▸ EXERCISE INSTRUCTIONS
Pull every line containing "used" from the entries.

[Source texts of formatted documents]
---

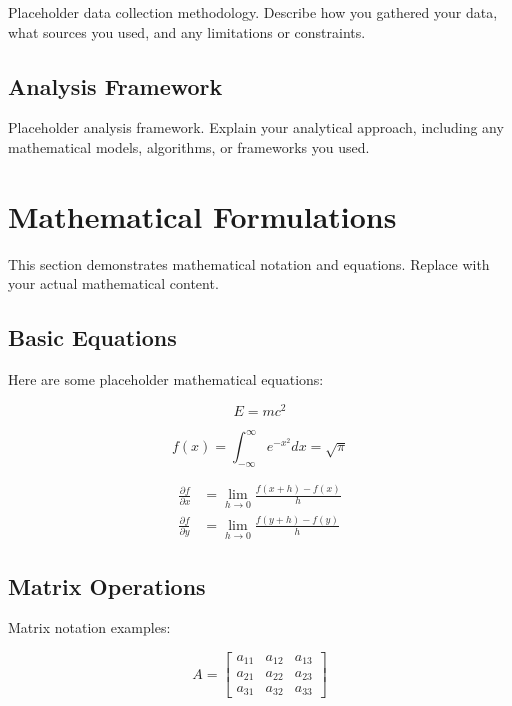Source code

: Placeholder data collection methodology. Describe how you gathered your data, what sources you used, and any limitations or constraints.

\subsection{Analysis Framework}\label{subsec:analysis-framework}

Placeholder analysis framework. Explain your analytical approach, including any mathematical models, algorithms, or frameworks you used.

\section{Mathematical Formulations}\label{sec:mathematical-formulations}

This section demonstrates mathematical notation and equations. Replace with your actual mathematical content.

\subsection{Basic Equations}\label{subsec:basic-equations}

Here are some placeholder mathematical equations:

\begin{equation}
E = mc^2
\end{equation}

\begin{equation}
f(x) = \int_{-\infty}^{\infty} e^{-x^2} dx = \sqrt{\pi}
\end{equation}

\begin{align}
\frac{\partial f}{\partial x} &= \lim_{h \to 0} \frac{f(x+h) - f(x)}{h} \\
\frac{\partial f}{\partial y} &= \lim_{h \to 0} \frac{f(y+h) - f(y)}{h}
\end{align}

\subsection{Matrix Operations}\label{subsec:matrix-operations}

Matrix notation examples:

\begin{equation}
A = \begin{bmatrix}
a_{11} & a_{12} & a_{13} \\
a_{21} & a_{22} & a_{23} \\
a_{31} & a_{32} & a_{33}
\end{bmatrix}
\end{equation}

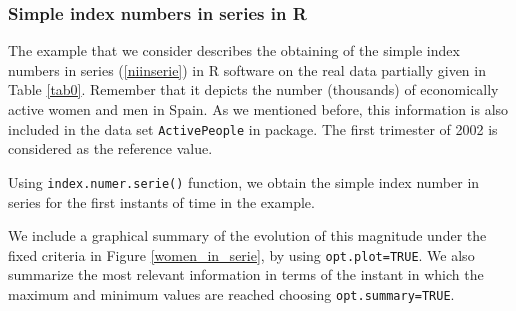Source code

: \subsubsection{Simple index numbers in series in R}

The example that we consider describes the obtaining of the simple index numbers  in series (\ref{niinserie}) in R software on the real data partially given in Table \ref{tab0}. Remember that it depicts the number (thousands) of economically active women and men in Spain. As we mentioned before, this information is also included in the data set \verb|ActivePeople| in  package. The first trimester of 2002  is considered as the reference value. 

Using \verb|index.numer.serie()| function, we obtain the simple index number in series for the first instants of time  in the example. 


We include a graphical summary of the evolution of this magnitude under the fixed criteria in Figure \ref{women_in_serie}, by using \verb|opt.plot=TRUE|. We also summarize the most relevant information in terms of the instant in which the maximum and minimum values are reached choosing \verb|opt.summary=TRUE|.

---

▸ EXERCISE RESULT
: Placeholder data collection methodology. Describe how you gathered your data, what sources you used, and any limitations or constraints.
Placeholder analysis framework. Explain your analytical approach, including any mathematical models, algorithms, or frameworks you used.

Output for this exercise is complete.